Berlin focus group meeting

In the course of the project SoMeCat, the nexus institute initiated a focus group. Nexus invited 12 students from the Technical University Berlin and the Beuth University of Applied Sciences Berlin on August 27, 2013. For two hours, the hosts, Christoph Henseler and Kerstin Franzl, created an interactive group setting were the participants exchanged individual experiences and perspectives. The vivid discussion alternately took place in plenary sessions and small group debates of just 3 or 4 students. The questions and discussions focused on the participants’ daily usage of social media and web 2.0 tools in private life and for academic purposes, their ways of coping with technological change and how teaching methods in university and social media use go together.

Interestingly all students use social media in their daily life, most of them both for academic purposes and private purposes. However, the perspective on the technological change is not homogeneous. Some students feel they often get in contact with new developments, some rather seldom. Moreover, most students perceive social media as a support to their academic courses. The intensity of social media use is diverse among the students (due to differences in teacher’s preferences or engagement and due to student’s preferences), still there are some common tendencies: The students very much value that teaching material is available online all the time. Communication functions on moodle are hardly used and instead, students create facebook groups by themselves in order to discuss, exchange files or arrange team meetings. Furthermore, most students think that instructors’ teaching style is at the moment not suitable for the integration of social media into university courses. This is not completely the fault of the teachers – the current level of e-learning tools is just not appropriate.
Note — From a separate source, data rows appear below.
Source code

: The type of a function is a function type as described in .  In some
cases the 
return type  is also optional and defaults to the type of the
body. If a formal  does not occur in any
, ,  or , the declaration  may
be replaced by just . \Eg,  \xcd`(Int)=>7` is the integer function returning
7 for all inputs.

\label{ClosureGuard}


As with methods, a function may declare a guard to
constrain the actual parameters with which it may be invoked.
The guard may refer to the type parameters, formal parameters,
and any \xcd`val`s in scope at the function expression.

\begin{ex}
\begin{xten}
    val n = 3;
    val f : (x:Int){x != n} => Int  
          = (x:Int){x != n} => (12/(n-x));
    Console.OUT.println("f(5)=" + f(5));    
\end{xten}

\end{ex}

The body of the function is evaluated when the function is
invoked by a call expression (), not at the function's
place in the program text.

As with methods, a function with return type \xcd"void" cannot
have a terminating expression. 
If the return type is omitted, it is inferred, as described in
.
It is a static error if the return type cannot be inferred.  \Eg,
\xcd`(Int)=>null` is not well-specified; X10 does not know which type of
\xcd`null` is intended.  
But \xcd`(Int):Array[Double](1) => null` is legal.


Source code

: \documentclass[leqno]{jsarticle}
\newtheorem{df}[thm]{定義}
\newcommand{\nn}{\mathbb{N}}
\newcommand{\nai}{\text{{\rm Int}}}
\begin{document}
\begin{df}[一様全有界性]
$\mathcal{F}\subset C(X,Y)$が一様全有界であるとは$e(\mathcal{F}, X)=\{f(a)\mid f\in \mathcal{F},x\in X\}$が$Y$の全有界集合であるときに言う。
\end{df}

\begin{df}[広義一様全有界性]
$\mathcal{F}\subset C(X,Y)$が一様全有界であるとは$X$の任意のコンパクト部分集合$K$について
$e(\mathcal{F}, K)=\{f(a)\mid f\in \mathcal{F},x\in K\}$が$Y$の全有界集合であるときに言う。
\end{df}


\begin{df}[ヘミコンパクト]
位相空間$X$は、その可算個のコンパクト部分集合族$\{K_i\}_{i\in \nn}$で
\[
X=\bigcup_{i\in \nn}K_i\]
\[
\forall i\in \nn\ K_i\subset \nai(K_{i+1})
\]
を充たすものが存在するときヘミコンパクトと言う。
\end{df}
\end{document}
In this situation, to make full use of the existing social media tools requires strong interest and advanced technical skills from the teachers. Unfortunately, only very few teachers meet these demands. Eventually, all students agree that social media should be integrated into group work, project team work, presentations and exercises. It s very useful when several students have to work on one seminar paper or presentation and many students think that social media is helpful in order to prepare for exams. Still a minority criticizes that it takes too much time to write everything down.

The answers from the focus group present a valuable contribution to the SoMeCat project in order to create new social media tools for institutions of higher education.